Calculating $\int_0^1 \frac{x\ln(x+1)}{x^2+1} dx$ without using complex numbers

Question

One can find the antiderivate with help of the partial fraction method introducing complex numbers: $$\frac{x\ln(x+1)}{x^2+1}=\frac{1}{2}\left(\frac{\ln(x+1)}{x-i}+\frac{\ln(x+1)}{x+i}\right).$$ The result is a complicated function containing dilogarithms and logarithms with complex arguments.
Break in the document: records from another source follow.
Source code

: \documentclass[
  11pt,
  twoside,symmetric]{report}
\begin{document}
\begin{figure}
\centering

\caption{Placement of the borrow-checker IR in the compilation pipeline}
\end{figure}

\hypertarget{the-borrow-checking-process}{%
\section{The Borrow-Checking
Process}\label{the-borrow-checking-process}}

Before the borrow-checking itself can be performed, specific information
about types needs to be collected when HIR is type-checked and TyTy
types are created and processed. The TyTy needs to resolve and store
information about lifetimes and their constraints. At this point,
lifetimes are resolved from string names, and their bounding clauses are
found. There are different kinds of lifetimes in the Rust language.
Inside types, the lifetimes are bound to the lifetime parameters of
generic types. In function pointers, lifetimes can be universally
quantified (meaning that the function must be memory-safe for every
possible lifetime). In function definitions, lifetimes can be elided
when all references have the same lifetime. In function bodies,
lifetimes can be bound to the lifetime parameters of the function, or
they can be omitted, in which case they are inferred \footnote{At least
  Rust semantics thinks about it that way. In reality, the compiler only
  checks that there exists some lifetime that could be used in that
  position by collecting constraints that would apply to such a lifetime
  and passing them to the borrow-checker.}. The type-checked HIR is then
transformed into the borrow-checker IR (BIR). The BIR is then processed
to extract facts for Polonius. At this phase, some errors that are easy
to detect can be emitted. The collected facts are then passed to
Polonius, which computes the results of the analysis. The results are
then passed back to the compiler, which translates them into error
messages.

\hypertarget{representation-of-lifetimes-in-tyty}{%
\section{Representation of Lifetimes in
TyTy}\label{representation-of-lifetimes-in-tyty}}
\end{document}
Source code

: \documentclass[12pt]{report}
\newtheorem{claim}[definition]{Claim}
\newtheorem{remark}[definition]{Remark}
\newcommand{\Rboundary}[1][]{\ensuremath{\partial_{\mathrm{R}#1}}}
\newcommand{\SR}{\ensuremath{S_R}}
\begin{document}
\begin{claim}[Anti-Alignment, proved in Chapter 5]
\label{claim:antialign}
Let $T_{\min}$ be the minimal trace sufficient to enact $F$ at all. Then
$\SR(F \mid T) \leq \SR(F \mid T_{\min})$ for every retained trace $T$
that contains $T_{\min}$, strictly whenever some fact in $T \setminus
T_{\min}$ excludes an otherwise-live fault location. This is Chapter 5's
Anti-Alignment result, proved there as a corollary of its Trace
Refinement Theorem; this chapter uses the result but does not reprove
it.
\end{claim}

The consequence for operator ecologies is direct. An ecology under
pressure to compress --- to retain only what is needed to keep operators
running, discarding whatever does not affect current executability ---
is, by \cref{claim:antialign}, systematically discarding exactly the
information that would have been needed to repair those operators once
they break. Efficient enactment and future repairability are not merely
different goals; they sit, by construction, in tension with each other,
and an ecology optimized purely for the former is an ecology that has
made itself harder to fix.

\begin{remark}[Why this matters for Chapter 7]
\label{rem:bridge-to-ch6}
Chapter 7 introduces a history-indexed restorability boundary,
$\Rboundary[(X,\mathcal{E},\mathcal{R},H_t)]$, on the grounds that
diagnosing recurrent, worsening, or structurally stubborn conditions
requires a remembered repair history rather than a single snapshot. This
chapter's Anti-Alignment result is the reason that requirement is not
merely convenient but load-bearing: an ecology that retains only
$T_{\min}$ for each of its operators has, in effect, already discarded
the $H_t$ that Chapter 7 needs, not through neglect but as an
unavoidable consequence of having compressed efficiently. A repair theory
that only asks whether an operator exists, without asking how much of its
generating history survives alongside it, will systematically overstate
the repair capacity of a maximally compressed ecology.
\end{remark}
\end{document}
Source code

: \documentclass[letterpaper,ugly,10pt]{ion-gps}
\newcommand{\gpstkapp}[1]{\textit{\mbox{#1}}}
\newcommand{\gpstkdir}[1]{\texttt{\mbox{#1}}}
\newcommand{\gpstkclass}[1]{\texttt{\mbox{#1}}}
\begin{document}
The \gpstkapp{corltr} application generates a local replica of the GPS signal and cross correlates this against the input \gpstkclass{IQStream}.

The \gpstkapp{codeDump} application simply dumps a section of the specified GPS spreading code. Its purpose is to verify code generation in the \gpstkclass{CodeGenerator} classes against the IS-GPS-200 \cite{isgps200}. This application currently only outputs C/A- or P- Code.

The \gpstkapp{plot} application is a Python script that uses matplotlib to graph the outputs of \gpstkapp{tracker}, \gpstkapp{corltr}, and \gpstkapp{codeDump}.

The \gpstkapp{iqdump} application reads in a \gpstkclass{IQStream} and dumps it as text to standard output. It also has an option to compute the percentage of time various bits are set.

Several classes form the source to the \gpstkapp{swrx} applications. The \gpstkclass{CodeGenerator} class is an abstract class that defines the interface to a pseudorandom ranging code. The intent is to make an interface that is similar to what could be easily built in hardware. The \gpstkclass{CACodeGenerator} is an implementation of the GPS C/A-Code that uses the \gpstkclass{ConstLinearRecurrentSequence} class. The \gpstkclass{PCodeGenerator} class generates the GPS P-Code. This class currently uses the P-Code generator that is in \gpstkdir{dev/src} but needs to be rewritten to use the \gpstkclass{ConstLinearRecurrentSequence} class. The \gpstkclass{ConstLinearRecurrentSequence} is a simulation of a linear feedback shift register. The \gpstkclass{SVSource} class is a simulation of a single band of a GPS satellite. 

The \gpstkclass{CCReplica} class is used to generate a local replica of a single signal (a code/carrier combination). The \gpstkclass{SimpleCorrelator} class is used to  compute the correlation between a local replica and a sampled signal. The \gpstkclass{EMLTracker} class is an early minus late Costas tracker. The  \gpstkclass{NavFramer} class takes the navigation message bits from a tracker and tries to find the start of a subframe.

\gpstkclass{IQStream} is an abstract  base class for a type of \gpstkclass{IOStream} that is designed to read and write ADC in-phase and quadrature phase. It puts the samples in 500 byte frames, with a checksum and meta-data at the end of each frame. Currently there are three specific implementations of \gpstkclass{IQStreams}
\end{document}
The value of the definite integral turns out to be $$\int_0^1 \frac{x\ln(x+1)}{x^2+1} dx = \frac{1}{96}(\pi^2+12\ln^2(2)).$$

Is there a way to find that value more directly - without introducing complex numbers?

Answer 1

Rewrite the integral as

$$I=\int_0^1 \frac{x\log (x+1)}{x^2+1}dx =\int_0^1\int_0^1\frac{x^2\:dydx}{(yx+1)(x^2+1)}$$

A partial fraction and integration order reverse later we get

$$\int_0^1\int_0^1 \frac{xy}{(y^2+1)(x^2+1)}-\frac{1}{(y^2+1)(x^2+1)} +\frac{1}{xy+1}-\frac{y^2}{(y^2+1)(xy+1)}\:dxdy = \int_0^1\frac{y}{2(y^2+1)}\log(2) -\frac{\pi}{4}\frac{1}{y^2+1}+ \frac{\log(1+y)}{y}-\frac{y\log(y+1)}{y^2+1}\:dy$$

The first two terms simplify easily and the last term is the integral we started with. The third term is given by Taylor series

$$\sum_{n=1}^\infty \frac{(-1)^n}{n}\int_0^1x^{n-1}dx = \sum_{n=1}^\infty \frac{(-1)^n}{n^2} =\frac{\pi^2}{12}$$

thus the equation simplifies to $$\implies I = \frac{\log^22}{4}-\frac{\pi^2}{16}+\frac{\pi^2}{12}- I$$

therefore $I = \frac{1}{96}(\pi^2 +12\log^22)$